Les bonnes qualités qui émergent et mûrissent de ces pratiques non seulement aplanissent le chemin du voyage vers Nibbana; mais aussi, avec le temps, elles ont pour effet de transformer le pratiquant en un membre plus généreux, aimant, compatissant, paisible et lucide de la société. La recherche sincère de l’Éveil par l’individu est donc un don inestimable et opportun à un monde qui a désespérément besoin d’aide.
Le discernement (pañña)
Le Sentier Octuple est mieux compris comme un ensemble de qualités personnelles à développer, plutôt que comme une séquence d’étapes le long d’un chemin linéaire. Le développement de la vision juste et de la pensée juste (les facteurs généralement identifiés avec la sagesse et le discernement) facilite le développement de la parole juste, de l’action juste et des moyens d’existence justes (les facteurs identifiés avec la vertu). Au fur et à mesure que la vertu se développe, l’effort juste, la pleine conscience, et la concentration juste (les facteurs identifiés avec la concentration) se développent aussi. De même, à mesure que la concentration mûrit, le discernement évolue à un niveau encore plus profond. Et ainsi le processus se déroule : le développement d’un facteur favorise le développement du prochain, en élevant le pratiquant dans une spirale ascendante de maturité spirituelle qui finit par aboutir à l’Éveil.

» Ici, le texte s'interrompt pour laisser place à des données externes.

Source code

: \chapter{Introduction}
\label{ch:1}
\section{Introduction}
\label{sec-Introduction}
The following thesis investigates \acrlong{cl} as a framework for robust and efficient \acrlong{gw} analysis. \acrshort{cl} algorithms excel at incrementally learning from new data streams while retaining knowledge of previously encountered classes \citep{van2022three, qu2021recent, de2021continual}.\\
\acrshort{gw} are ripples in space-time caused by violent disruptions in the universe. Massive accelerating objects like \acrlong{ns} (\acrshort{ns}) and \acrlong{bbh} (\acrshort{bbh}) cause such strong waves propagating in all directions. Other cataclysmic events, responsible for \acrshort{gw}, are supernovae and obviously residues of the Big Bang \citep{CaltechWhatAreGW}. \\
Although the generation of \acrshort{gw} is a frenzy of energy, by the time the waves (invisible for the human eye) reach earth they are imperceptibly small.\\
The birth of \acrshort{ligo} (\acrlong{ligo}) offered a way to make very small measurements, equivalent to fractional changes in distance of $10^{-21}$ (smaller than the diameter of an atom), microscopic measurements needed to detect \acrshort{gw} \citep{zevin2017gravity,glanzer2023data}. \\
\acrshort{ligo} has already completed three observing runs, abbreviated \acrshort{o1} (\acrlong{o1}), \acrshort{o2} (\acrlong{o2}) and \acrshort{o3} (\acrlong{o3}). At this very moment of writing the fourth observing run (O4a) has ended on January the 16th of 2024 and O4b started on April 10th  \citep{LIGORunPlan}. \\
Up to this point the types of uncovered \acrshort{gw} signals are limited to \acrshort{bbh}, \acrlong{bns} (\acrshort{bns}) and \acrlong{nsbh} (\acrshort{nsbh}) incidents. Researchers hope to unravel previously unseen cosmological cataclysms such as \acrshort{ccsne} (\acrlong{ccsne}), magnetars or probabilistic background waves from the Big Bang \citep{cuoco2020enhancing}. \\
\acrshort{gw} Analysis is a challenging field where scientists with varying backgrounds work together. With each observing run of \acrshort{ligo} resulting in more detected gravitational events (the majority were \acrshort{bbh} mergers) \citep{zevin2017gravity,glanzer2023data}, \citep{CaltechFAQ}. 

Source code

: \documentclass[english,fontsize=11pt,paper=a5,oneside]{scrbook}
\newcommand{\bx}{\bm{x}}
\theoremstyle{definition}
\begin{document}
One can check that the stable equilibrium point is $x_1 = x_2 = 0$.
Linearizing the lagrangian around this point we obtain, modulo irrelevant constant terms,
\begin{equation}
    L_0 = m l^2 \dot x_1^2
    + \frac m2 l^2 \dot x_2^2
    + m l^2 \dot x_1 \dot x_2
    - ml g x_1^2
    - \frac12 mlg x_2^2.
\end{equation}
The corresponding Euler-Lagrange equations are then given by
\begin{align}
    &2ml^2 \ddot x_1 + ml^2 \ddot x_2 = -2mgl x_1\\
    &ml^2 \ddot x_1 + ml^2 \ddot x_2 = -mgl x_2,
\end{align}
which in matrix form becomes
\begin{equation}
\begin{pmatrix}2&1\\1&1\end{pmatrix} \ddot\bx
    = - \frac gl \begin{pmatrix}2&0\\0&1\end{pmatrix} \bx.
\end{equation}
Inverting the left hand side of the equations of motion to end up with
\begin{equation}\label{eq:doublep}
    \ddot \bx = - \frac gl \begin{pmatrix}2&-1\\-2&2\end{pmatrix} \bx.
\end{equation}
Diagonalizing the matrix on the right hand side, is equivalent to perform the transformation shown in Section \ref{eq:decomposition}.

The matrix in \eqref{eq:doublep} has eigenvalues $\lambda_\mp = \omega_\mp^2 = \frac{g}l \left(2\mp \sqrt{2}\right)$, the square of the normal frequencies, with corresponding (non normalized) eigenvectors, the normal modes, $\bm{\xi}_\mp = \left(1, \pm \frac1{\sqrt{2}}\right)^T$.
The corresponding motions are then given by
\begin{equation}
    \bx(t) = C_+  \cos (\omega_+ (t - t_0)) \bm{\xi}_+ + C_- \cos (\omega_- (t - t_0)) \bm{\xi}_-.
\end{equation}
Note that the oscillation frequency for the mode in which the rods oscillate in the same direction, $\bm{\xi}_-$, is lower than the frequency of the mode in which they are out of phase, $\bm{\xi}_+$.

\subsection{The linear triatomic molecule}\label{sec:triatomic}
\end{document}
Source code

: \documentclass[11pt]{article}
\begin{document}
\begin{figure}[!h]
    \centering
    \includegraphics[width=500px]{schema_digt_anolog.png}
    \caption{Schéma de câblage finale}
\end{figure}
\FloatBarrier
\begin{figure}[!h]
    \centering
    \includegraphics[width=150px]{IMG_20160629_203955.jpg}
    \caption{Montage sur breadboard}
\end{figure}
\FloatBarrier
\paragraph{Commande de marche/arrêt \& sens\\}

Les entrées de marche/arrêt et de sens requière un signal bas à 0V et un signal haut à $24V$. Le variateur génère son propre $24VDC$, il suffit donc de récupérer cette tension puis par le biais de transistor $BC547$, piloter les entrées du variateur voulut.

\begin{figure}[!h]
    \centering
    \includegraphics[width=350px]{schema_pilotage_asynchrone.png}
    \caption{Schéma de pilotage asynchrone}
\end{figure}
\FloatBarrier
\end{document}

Le long voyage vers l’Éveil commence sérieusement par les premiers élans provisoires de la vision juste — le discernement par lequel on reconnaît la validité des quatre Nobles Vérités et le principe du kamma. On commence à voir que notre bien-être futur n’est ni prédestiné par le destin, ni laissé aux caprices d’un être divin, ni au hasard. La responsabilité de notre bonheur repose totalement sur nos propres épaules. En voyant cela, les buts spirituels deviennent soudainement clairs : renoncer aux tendances invétérées habituelles de l’esprit en faveur de celles qui sont habiles, bénéfiques. Au fur et à mesure que cette juste résolution se renforce, le désir sincère de vivre une vie moralement droite et de choisir ses actions avec soin se développe aussi.
À ce stade, de nombreux adeptes prennent l’engagement intérieur de prendre à cœur les enseignements du Bouddha, de devenir "bouddhiste" par l’acte de prendre refuge dans le Triple Joyau : le Buddha (à la fois le Bouddha historique et notre propre potentiel inné pour l’Éveil), le Dhamma (à la fois les enseignements du Bouddha et la Vérité ultime vers laquelle ils pointent), et le Sangha (à la fois la lignée monastique ininterrompue qui a conservé les enseignements depuis l’époque du Bouddha, et tous ceux qui ont atteint au moins un certain degré d’Éveil). Avec ses pieds ainsi plantés sur un sol solide, et avec l’aide d'un ami spirituel ou professeur (kalyanamitta) pour éclairer le sentier, on a des conditions favorables pour avancer sur le sentier, en suivant les traces laissées par le Bouddha lui-même.
La vertu (sila)
La vision juste et la résolution juste continuent de mûrir grâce à l’élaboration des facteurs de cheminement associés à sila, ou vertu, à savoir la parole juste, l'action juste et les moyens d'existence justes. Ils sont condensés sous une forme très pratique dans les cinq préceptes, le code de conduite éthique de base auquel tout bouddhiste pratiquant souscrit : s’abstenir de tuer, de voler, d'inconduite sexuelle, de mentir et d'utiliser des substances intoxicantes. Même le code complexe de 227 règles des moines et des 311 règles des religieuses ont en fin de compte ces cinq préceptes de base pour fondement.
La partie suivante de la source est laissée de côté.